The application of magnetic nanoparticles in magnetic resonance imaging, one of the most significant noninvasive diagnostic imaging methods in contemporary medicine has been prevalent as a contrast agent. The magnetic resonance imaging technique gives an in-depth anatomical and functional data of tissues and organs because relaxation of hydrogen nuclei is measured in the presence of a magnetic field [32]. In MRI, superparamagnetic iron oxide nanoparticles are of particular use as T 2 contrast agents. The local magnetic field inhomogeneities formed by these nanoparticles cause all protons in the vicinity of the nanoparticles to transversely relax, leading to a darker signal in MRI images. This provides the increased contrast which can be used to better visualize tissues, tumors and pathological alterations. To enhance the stability and longevity of magnetic nanoparticles that are utilized in MRI, they are frequently coated with biocompatible polymers like dextran or polyethylene glycol. Surface functionalization with targeting ligands also allows selective concentration in a tissue or disease site, enhancing the diagnostic capability. Over the last few years, multifunctional magnetic nanoparticles have been designed that have imaging as well as therapeutic properties. Such theranostic nanoparticles enable the diagnosis of a disease and its treatment simultaneously, and this is an important step towards personalized medicine.

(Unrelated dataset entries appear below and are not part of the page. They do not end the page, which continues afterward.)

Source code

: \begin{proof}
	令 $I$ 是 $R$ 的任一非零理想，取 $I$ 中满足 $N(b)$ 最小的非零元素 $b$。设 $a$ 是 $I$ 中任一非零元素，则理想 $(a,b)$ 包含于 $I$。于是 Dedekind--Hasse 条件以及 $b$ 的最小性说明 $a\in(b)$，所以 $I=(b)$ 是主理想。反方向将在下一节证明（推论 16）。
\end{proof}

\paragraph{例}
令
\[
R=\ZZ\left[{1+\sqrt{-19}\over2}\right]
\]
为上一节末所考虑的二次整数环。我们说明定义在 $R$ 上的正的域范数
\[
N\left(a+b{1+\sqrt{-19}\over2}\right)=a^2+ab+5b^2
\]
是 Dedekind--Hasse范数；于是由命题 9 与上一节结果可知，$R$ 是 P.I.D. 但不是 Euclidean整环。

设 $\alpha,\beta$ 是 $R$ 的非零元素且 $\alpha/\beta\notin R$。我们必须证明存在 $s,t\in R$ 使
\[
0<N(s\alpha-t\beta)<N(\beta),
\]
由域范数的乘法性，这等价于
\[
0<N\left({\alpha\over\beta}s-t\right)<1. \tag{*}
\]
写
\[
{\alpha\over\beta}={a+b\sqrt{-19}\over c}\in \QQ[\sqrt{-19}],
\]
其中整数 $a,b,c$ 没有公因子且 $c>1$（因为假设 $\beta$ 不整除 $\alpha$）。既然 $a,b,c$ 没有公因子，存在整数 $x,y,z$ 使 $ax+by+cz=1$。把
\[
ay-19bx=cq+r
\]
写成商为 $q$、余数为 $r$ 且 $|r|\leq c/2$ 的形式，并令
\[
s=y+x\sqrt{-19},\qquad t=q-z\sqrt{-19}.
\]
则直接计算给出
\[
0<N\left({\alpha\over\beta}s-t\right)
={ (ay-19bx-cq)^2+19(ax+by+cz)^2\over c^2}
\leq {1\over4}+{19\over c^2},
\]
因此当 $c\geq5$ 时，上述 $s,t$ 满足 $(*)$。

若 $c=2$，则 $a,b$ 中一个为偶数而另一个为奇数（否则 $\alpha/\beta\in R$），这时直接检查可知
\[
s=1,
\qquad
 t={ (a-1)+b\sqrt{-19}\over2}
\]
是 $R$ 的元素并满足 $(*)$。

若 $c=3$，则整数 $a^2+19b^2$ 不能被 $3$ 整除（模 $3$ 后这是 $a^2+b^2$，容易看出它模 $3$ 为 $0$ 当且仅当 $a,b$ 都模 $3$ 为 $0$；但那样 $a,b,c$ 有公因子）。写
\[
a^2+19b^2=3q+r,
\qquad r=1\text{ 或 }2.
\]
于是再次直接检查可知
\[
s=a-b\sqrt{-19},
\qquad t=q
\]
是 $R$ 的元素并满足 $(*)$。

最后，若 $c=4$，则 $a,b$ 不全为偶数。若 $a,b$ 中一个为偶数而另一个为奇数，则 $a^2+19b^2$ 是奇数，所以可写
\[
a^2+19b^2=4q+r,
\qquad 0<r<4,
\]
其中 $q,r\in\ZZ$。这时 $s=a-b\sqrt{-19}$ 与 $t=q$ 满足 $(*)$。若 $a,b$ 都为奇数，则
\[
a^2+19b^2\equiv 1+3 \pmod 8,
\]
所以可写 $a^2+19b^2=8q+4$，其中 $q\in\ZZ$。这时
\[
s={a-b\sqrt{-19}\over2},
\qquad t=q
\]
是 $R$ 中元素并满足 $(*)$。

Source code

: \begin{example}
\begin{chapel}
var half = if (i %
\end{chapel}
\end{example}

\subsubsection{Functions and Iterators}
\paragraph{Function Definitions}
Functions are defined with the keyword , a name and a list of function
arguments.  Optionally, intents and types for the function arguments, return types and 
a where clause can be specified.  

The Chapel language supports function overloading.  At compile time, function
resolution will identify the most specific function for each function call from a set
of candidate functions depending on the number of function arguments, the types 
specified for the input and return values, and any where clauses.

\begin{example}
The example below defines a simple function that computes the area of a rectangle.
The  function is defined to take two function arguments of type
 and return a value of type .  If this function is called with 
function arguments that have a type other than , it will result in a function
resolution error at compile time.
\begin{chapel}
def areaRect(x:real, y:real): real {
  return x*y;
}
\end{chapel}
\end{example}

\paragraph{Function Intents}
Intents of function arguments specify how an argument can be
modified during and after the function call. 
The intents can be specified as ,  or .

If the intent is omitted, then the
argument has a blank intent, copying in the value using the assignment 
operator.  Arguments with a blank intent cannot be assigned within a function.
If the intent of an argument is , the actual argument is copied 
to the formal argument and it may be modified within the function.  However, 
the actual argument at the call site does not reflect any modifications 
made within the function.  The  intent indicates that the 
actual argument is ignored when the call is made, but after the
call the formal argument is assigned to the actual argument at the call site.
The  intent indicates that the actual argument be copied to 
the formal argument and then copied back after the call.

6.3 Magnetically Resonance Hyperthermia in the Treatment of Cancer.

Magnetic hyperthermia is a new method of treatment of cancer, where magnetic nanoparticles are used to produce local heat in the tumor tissue. The magnetic nanoparticles generate thermal energy when subjected to an alternating magnetic field by magnetic relaxation process. The heat generated by the magnetic nanoparticles raises the temperature of the tumor environment usually to around forty two to forty five degrees Celsius which is sufficient to cause the death of cancer cells without destroying the surrounding normal tissues [33]. The efficiency of the heating effect of the magnetic nanoparticles depends on a number of factors such as, particle size, magnetic anisotropy, saturation magnetization, and frequency of the applied magnetic field. The nanoparticles of iron oxide are widely utilized in the process of hyperthermia therapy due to their proper magnetic characteristics and satisfactory biocompatibility. Magnetic hyperthermia may also be used in conjunction with other traditional cancer therapies like chemotherapy and radiotherapy to improve the efficacy of the therapy. Nanoparticles can be useful in enhancing the effect of treatment by heating the tumors locally, making them more sensitive to chemotherapy drugs and radiations. Even a number of clinical trials have proved that magnetic hyperthermia can treat tumor types like glioblastoma and prostate cancer. On-going studies are trying to optimize the parameters of nanoparticle design and treatment with the objective of increasing the safety and utility of this promising treatment mode.

Figure 7. Mechanism of magnetic hyperthermia showing heat generation from magnetic nanoparticles under an alternating magnetic field.